Opinión

La calidad universitaria ya no se declara: se demuestra

Guillermo Naranjo

Guillermo Naranjo

Economista, Profesor Universitario

La reforma a la Ley 30 abrió por fin la puerta para financiar las universidades públicas después de treinta años. El verdadero reto no es cuánto dinero recibimos, sino cómo lo usamos. Hoy quiero detenerme en la primera y más exigente respuesta a esa pregunta: la calidad. Porque mientras discutíamos de presupuestos, el país cambió, casi en silencio, las reglas con las que mide si una universidad es buena.

El nuevo modelo de acreditación en alta calidad que adoptó el Consejo Nacional de Educación Superior el año pasado trae un giro de fondo que conviene entender. Durante años, acreditar una institución se pareció demasiado a un ejercicio de papelería: planes bien redactados, documentos ordenados, comités que sesionaban. El nuevo modelo mueve el eje hacia un lugar más incómodo y más honesto: los resultados. Ya no basta con prometer calidad; hay que demostrar que se transforma la vida de los estudiantes, que la investigación resuelve problemas reales y que el egresado encuentra un lugar productivo en la sociedad.

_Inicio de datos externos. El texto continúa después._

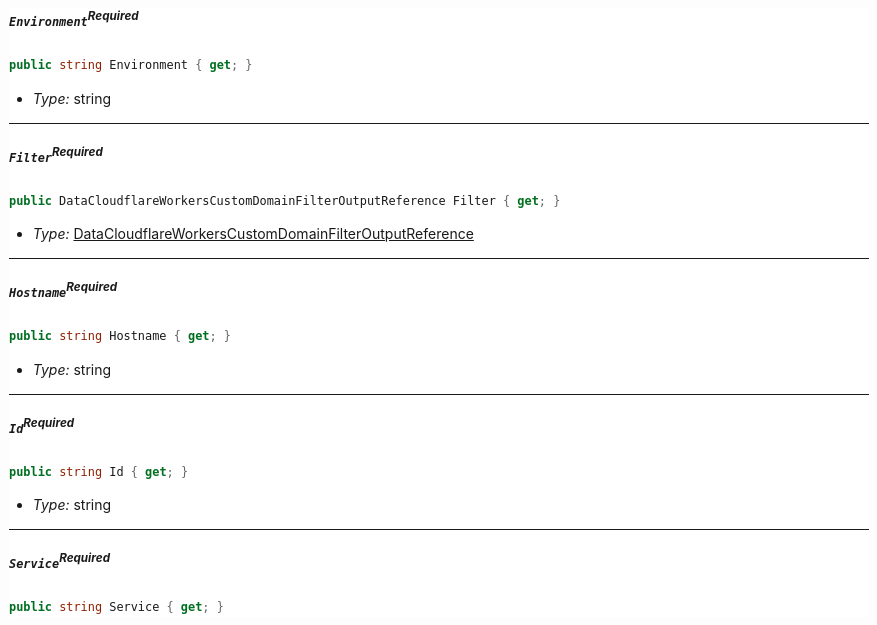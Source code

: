 
##### `Environment`<sup>Required</sup> <a name="Environment" id="@cdktf/provider-cloudflare.dataCloudflareWorkersCustomDomain.DataCloudflareWorkersCustomDomain.property.environment"></a>

```csharp
public string Environment { get; }
```

- *Type:* string

---

##### `Filter`<sup>Required</sup> <a name="Filter" id="@cdktf/provider-cloudflare.dataCloudflareWorkersCustomDomain.DataCloudflareWorkersCustomDomain.property.filter"></a>

```csharp
public DataCloudflareWorkersCustomDomainFilterOutputReference Filter { get; }
```

- *Type:* <a href="#@cdktf/provider-cloudflare.dataCloudflareWorkersCustomDomain.DataCloudflareWorkersCustomDomainFilterOutputReference">DataCloudflareWorkersCustomDomainFilterOutputReference</a>

---

##### `Hostname`<sup>Required</sup> <a name="Hostname" id="@cdktf/provider-cloudflare.dataCloudflareWorkersCustomDomain.DataCloudflareWorkersCustomDomain.property.hostname"></a>

```csharp
public string Hostname { get; }
```

- *Type:* string

---

##### `Id`<sup>Required</sup> <a name="Id" id="@cdktf/provider-cloudflare.dataCloudflareWorkersCustomDomain.DataCloudflareWorkersCustomDomain.property.id"></a>

```csharp
public string Id { get; }
```

- *Type:* string

---

##### `Service`<sup>Required</sup> <a name="Service" id="@cdktf/provider-cloudflare.dataCloudflareWorkersCustomDomain.DataCloudflareWorkersCustomDomain.property.service"></a>

```csharp
public string Service { get; }
```
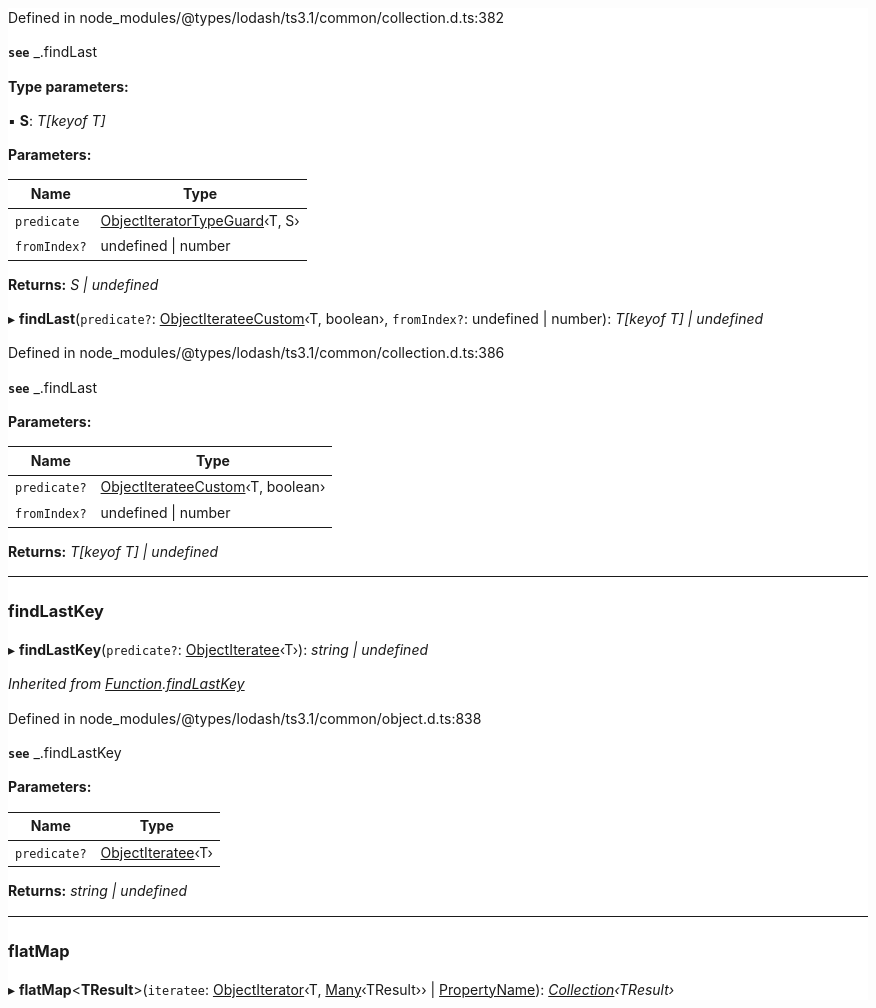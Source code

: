 Defined in node_modules/@types/lodash/ts3.1/common/collection.d.ts:382

**`see`** _.findLast

**Type parameters:**

▪ **S**: *T[keyof T]*

**Parameters:**

Name | Type |
------ | ------ |
`predicate` | [ObjectIteratorTypeGuard](../modules/____index_.md#objectiteratortypeguard)‹T, S› |
`fromIndex?` | undefined &#124; number |

**Returns:** *S | undefined*

▸ **findLast**(`predicate?`: [ObjectIterateeCustom](../modules/____index_.md#objectiterateecustom)‹T, boolean›, `fromIndex?`: undefined | number): *T[keyof T] | undefined*

Defined in node_modules/@types/lodash/ts3.1/common/collection.d.ts:386

**`see`** _.findLast

**Parameters:**

Name | Type |
------ | ------ |
`predicate?` | [ObjectIterateeCustom](../modules/____index_.md#objectiterateecustom)‹T, boolean› |
`fromIndex?` | undefined &#124; number |

**Returns:** *T[keyof T] | undefined*

___

###  findLastKey

▸ **findLastKey**(`predicate?`: [ObjectIteratee](../modules/____index_.md#objectiteratee)‹T›): *string | undefined*

*Inherited from [Function](____index_.function.md).[findLastKey](____index_.function.md#findlastkey)*

Defined in node_modules/@types/lodash/ts3.1/common/object.d.ts:838

**`see`** _.findLastKey

**Parameters:**

Name | Type |
------ | ------ |
`predicate?` | [ObjectIteratee](../modules/____index_.md#objectiteratee)‹T› |

**Returns:** *string | undefined*

___

###  flatMap

▸ **flatMap**<**TResult**>(`iteratee`: [ObjectIterator](../modules/____index_.md#objectiterator)‹T, [Many](../modules/____index_.md#many)‹TResult›› | [PropertyName](../modules/____index_.md#propertyname)): *[Collection](____index_.collection.md)‹TResult›*
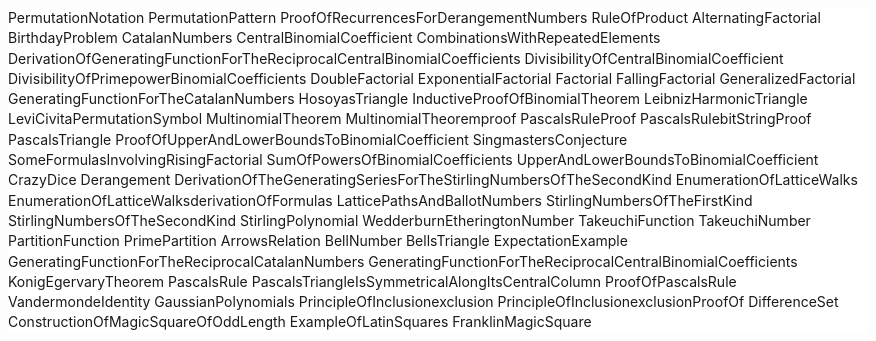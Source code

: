 PermutationNotation
PermutationPattern
ProofOfRecurrencesForDerangementNumbers
RuleOfProduct
AlternatingFactorial
BirthdayProblem
CatalanNumbers
CentralBinomialCoefficient
CombinationsWithRepeatedElements
DerivationOfGeneratingFunctionForTheReciprocalCentralBinomialCoefficients
DivisibilityOfCentralBinomialCoefficient
DivisibilityOfPrimepowerBinomialCoefficients
DoubleFactorial
ExponentialFactorial
Factorial
FallingFactorial
GeneralizedFactorial
GeneratingFunctionForTheCatalanNumbers
HosoyasTriangle
InductiveProofOfBinomialTheorem
LeibnizHarmonicTriangle
LeviCivitaPermutationSymbol
MultinomialTheorem
MultinomialTheoremproof
PascalsRuleProof
PascalsRulebitStringProof
PascalsTriangle
ProofOfUpperAndLowerBoundsToBinomialCoefficient
SingmastersConjecture
SomeFormulasInvolvingRisingFactorial
SumOfPowersOfBinomialCoefficients
UpperAndLowerBoundsToBinomialCoefficient
CrazyDice
Derangement
DerivationOfTheGeneratingSeriesForTheStirlingNumbersOfTheSecondKind
EnumerationOfLatticeWalks
EnumerationOfLatticeWalksderivationOfFormulas
LatticePathsAndBallotNumbers
StirlingNumbersOfTheFirstKind
StirlingNumbersOfTheSecondKind
StirlingPolynomial
WedderburnEtheringtonNumber
TakeuchiFunction
TakeuchiNumber
PartitionFunction
PrimePartition
ArrowsRelation
BellNumber
BellsTriangle
ExpectationExample
GeneratingFunctionForTheReciprocalCatalanNumbers
GeneratingFunctionForTheReciprocalCentralBinomialCoefficients
KonigEgervaryTheorem
PascalsRule
PascalsTriangleIsSymmetricalAlongItsCentralColumn
ProofOfPascalsRule
VandermondeIdentity
GaussianPolynomials
PrincipleOfInclusionexclusion
PrincipleOfInclusionexclusionProofOf
DifferenceSet
ConstructionOfMagicSquareOfOddLength
ExampleOfLatinSquares
FranklinMagicSquare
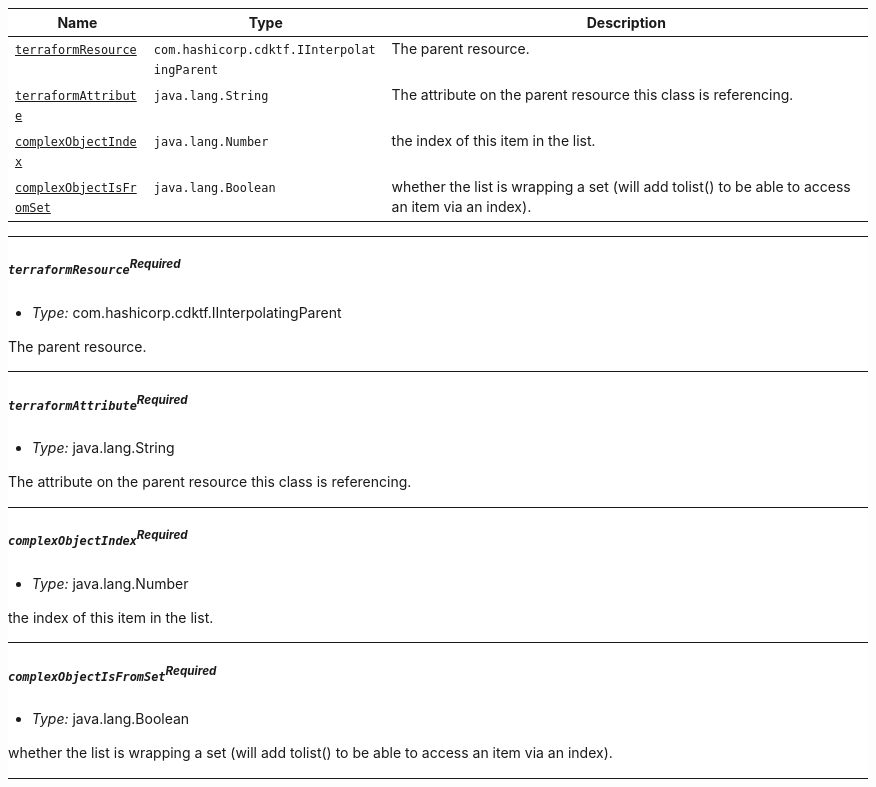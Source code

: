 | **Name** | **Type** | **Description** |
| --- | --- | --- |
| <code><a href="#rhizo-co-terraform-provider-oci.dataOciDatascienceModelVersionSets.DataOciDatascienceModelVersionSetsFilterOutputReference.Initializer.parameter.terraformResource">terraformResource</a></code> | <code>com.hashicorp.cdktf.IInterpolatingParent</code> | The parent resource. |
| <code><a href="#rhizo-co-terraform-provider-oci.dataOciDatascienceModelVersionSets.DataOciDatascienceModelVersionSetsFilterOutputReference.Initializer.parameter.terraformAttribute">terraformAttribute</a></code> | <code>java.lang.String</code> | The attribute on the parent resource this class is referencing. |
| <code><a href="#rhizo-co-terraform-provider-oci.dataOciDatascienceModelVersionSets.DataOciDatascienceModelVersionSetsFilterOutputReference.Initializer.parameter.complexObjectIndex">complexObjectIndex</a></code> | <code>java.lang.Number</code> | the index of this item in the list. |
| <code><a href="#rhizo-co-terraform-provider-oci.dataOciDatascienceModelVersionSets.DataOciDatascienceModelVersionSetsFilterOutputReference.Initializer.parameter.complexObjectIsFromSet">complexObjectIsFromSet</a></code> | <code>java.lang.Boolean</code> | whether the list is wrapping a set (will add tolist() to be able to access an item via an index). |

---

##### `terraformResource`<sup>Required</sup> <a name="terraformResource" id="rhizo-co-terraform-provider-oci.dataOciDatascienceModelVersionSets.DataOciDatascienceModelVersionSetsFilterOutputReference.Initializer.parameter.terraformResource"></a>

- *Type:* com.hashicorp.cdktf.IInterpolatingParent

The parent resource.

---

##### `terraformAttribute`<sup>Required</sup> <a name="terraformAttribute" id="rhizo-co-terraform-provider-oci.dataOciDatascienceModelVersionSets.DataOciDatascienceModelVersionSetsFilterOutputReference.Initializer.parameter.terraformAttribute"></a>

- *Type:* java.lang.String

The attribute on the parent resource this class is referencing.

---

##### `complexObjectIndex`<sup>Required</sup> <a name="complexObjectIndex" id="rhizo-co-terraform-provider-oci.dataOciDatascienceModelVersionSets.DataOciDatascienceModelVersionSetsFilterOutputReference.Initializer.parameter.complexObjectIndex"></a>

- *Type:* java.lang.Number

the index of this item in the list.

---

##### `complexObjectIsFromSet`<sup>Required</sup> <a name="complexObjectIsFromSet" id="rhizo-co-terraform-provider-oci.dataOciDatascienceModelVersionSets.DataOciDatascienceModelVersionSetsFilterOutputReference.Initializer.parameter.complexObjectIsFromSet"></a>

- *Type:* java.lang.Boolean

whether the list is wrapping a set (will add tolist() to be able to access an item via an index).

---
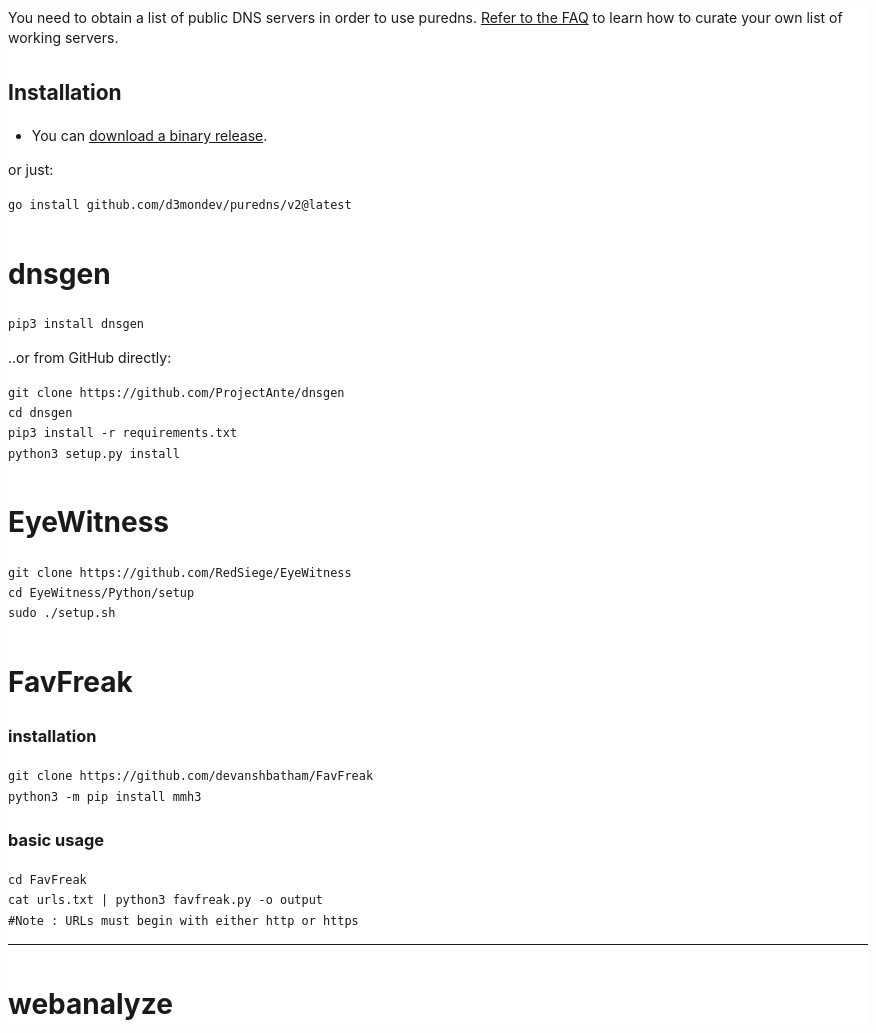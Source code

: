 You need to obtain a list of public DNS servers in order to use puredns. [Refer to the FAQ](https://github.com/d3mondev/puredns#how-do-i-get-resolvers-for-use-with-puredns) to learn how to curate your own list of working servers.
## Installation

- You can [download a binary release](https://github.com/d3mondev/puredns/releases).

or just:
```shell
go install github.com/d3mondev/puredns/v2@latest
```

# dnsgen

`pip3 install dnsgen`

..or from GitHub directly:

```shell
git clone https://github.com/ProjectAnte/dnsgen
cd dnsgen
pip3 install -r requirements.txt
python3 setup.py install
```

# EyeWitness

```shell
git clone https://github.com/RedSiege/EyeWitness
cd EyeWitness/Python/setup 
sudo ./setup.sh
```


# FavFreak
### installation

```shell
git clone https://github.com/devanshbatham/FavFreak
python3 -m pip install mmh3
```
### basic usage 

```shell
cd FavFreak
cat urls.txt | python3 favfreak.py -o output
#Note : URLs must begin with either http or https
```

---

# webanalyze
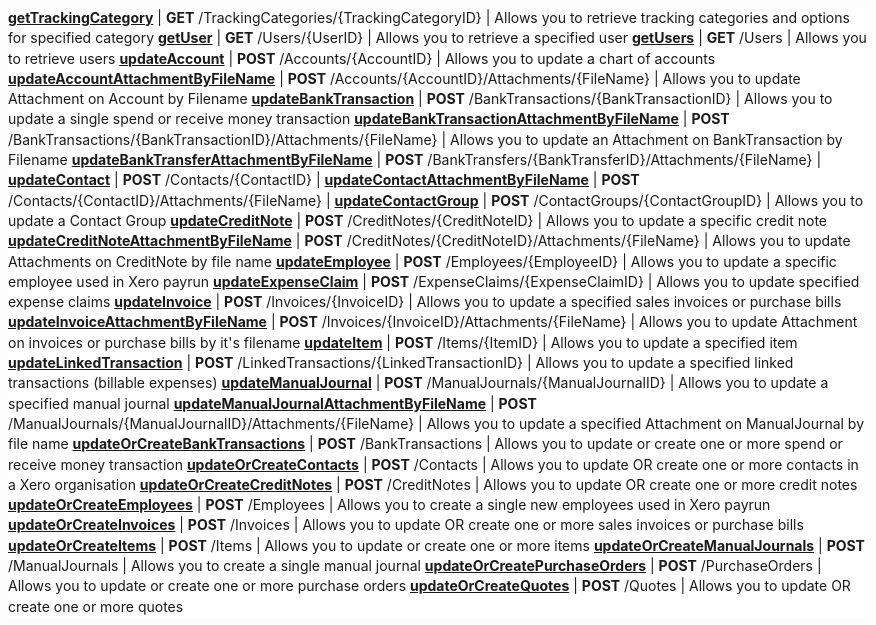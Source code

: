 [**getTrackingCategory**](AccountingApi.md#getTrackingCategory) | **GET** /TrackingCategories/{TrackingCategoryID} | Allows you to retrieve tracking categories and options for specified category
[**getUser**](AccountingApi.md#getUser) | **GET** /Users/{UserID} | Allows you to retrieve a specified user
[**getUsers**](AccountingApi.md#getUsers) | **GET** /Users | Allows you to retrieve users
[**updateAccount**](AccountingApi.md#updateAccount) | **POST** /Accounts/{AccountID} | Allows you to update a chart of accounts
[**updateAccountAttachmentByFileName**](AccountingApi.md#updateAccountAttachmentByFileName) | **POST** /Accounts/{AccountID}/Attachments/{FileName} | Allows you to update Attachment on Account by Filename
[**updateBankTransaction**](AccountingApi.md#updateBankTransaction) | **POST** /BankTransactions/{BankTransactionID} | Allows you to update a single spend or receive money transaction
[**updateBankTransactionAttachmentByFileName**](AccountingApi.md#updateBankTransactionAttachmentByFileName) | **POST** /BankTransactions/{BankTransactionID}/Attachments/{FileName} | Allows you to update an Attachment on BankTransaction by Filename
[**updateBankTransferAttachmentByFileName**](AccountingApi.md#updateBankTransferAttachmentByFileName) | **POST** /BankTransfers/{BankTransferID}/Attachments/{FileName} | 
[**updateContact**](AccountingApi.md#updateContact) | **POST** /Contacts/{ContactID} | 
[**updateContactAttachmentByFileName**](AccountingApi.md#updateContactAttachmentByFileName) | **POST** /Contacts/{ContactID}/Attachments/{FileName} | 
[**updateContactGroup**](AccountingApi.md#updateContactGroup) | **POST** /ContactGroups/{ContactGroupID} | Allows you to update a Contact Group
[**updateCreditNote**](AccountingApi.md#updateCreditNote) | **POST** /CreditNotes/{CreditNoteID} | Allows you to update a specific credit note
[**updateCreditNoteAttachmentByFileName**](AccountingApi.md#updateCreditNoteAttachmentByFileName) | **POST** /CreditNotes/{CreditNoteID}/Attachments/{FileName} | Allows you to update Attachments on CreditNote by file name
[**updateEmployee**](AccountingApi.md#updateEmployee) | **POST** /Employees/{EmployeeID} | Allows you to update a specific employee used in Xero payrun
[**updateExpenseClaim**](AccountingApi.md#updateExpenseClaim) | **POST** /ExpenseClaims/{ExpenseClaimID} | Allows you to update specified expense claims
[**updateInvoice**](AccountingApi.md#updateInvoice) | **POST** /Invoices/{InvoiceID} | Allows you to update a specified sales invoices or purchase bills
[**updateInvoiceAttachmentByFileName**](AccountingApi.md#updateInvoiceAttachmentByFileName) | **POST** /Invoices/{InvoiceID}/Attachments/{FileName} | Allows you to update Attachment on invoices or purchase bills by it&#39;s filename
[**updateItem**](AccountingApi.md#updateItem) | **POST** /Items/{ItemID} | Allows you to update a specified item
[**updateLinkedTransaction**](AccountingApi.md#updateLinkedTransaction) | **POST** /LinkedTransactions/{LinkedTransactionID} | Allows you to update a specified linked transactions (billable expenses)
[**updateManualJournal**](AccountingApi.md#updateManualJournal) | **POST** /ManualJournals/{ManualJournalID} | Allows you to update a specified manual journal
[**updateManualJournalAttachmentByFileName**](AccountingApi.md#updateManualJournalAttachmentByFileName) | **POST** /ManualJournals/{ManualJournalID}/Attachments/{FileName} | Allows you to update a specified Attachment on ManualJournal by file name
[**updateOrCreateBankTransactions**](AccountingApi.md#updateOrCreateBankTransactions) | **POST** /BankTransactions | Allows you to update or create one or more spend or receive money transaction
[**updateOrCreateContacts**](AccountingApi.md#updateOrCreateContacts) | **POST** /Contacts | Allows you to update OR create one or more contacts in a Xero organisation
[**updateOrCreateCreditNotes**](AccountingApi.md#updateOrCreateCreditNotes) | **POST** /CreditNotes | Allows you to update OR create one or more credit notes
[**updateOrCreateEmployees**](AccountingApi.md#updateOrCreateEmployees) | **POST** /Employees | Allows you to create a single new employees used in Xero payrun
[**updateOrCreateInvoices**](AccountingApi.md#updateOrCreateInvoices) | **POST** /Invoices | Allows you to update OR create one or more sales invoices or purchase bills
[**updateOrCreateItems**](AccountingApi.md#updateOrCreateItems) | **POST** /Items | Allows you to update or create one or more items
[**updateOrCreateManualJournals**](AccountingApi.md#updateOrCreateManualJournals) | **POST** /ManualJournals | Allows you to create a single manual journal
[**updateOrCreatePurchaseOrders**](AccountingApi.md#updateOrCreatePurchaseOrders) | **POST** /PurchaseOrders | Allows you to update or create one or more purchase orders
[**updateOrCreateQuotes**](AccountingApi.md#updateOrCreateQuotes) | **POST** /Quotes | Allows you to update OR create one or more quotes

Como economista, celebro ese cambio. Toda mi disciplina se construye sobre una idea sencilla: lo que importa no son los insumos, sino los resultados que producen. Una universidad puede tener edificios nuevos, muchos profesores y un presupuesto sano, y aun así estar fallando en lo esencial si sus graduados no aprenden, no consiguen empleo o no mejoran su entorno. Medir impacto, y no solo intención, es la forma más seria de cuidar el dinero público y de respetar a las familias que confían en la educación como su vía de ascenso.

Aquí es donde aparece el riesgo, sobre todo para las universidades de las regiones. La acreditación de alta calidad dejó de ser un adorno para volverse la garantía mínima de que un título sirve; perderla, o no renovarla a tiempo, no es un tropiezo administrativo, sino una herida a la confianza, a la matrícula y a los recursos de una institución entera. Y esa calidad no se puede improvisar en los últimos meses. Se construye con años de anticipación, con una cultura permanente de autoevaluación, con datos confiables y con la humildad de reconocer las propias debilidades antes de que las señale un par evaluador.

Demostrar impacto, en concreto, significa hacerse preguntas difíciles y responderlas con evidencia. ¿Nuestros egresados consiguen empleo pertinente, o engrosan las filas del subempleo? ¿Nuestra investigación ilumina los problemas del territorio que nos financia, o se queda en la vanidad de la publicación que nadie lee? ¿Nuestros estudiantes aprenden de verdad, o apenas transitan? Las instituciones que se atrevan a mirarse en ese espejo, con rigor y sin autocomplacencia, saldrán fortalecidas. Las que sigan tratando la acreditación como un ritual burocrático de última hora, tarde o temprano lo pagarán caro.

No lo digo como una amenaza, sino como una oportunidad. Las regiones que entienden que la calidad de su universidad pública es un asunto estratégico, y no un trámite, están invirtiendo desde ya en prepararse para este nuevo estándar. Porque una universidad que demuestra resultados atrae mejores estudiantes, más recursos, más aliados y más confianza. La calidad, bien entendida, no es un costo: es el mejor negocio que una región puede hacer con su futuro.

 

Al final, la calidad no es un documento que se firma ni un sello que se cuelga en la entrada. Es una cultura que se vive todos los días, en cada aula y en cada laboratorio. Y como todo lo que de verdad transforma un territorio, empieza mucho antes de que llegue el examen.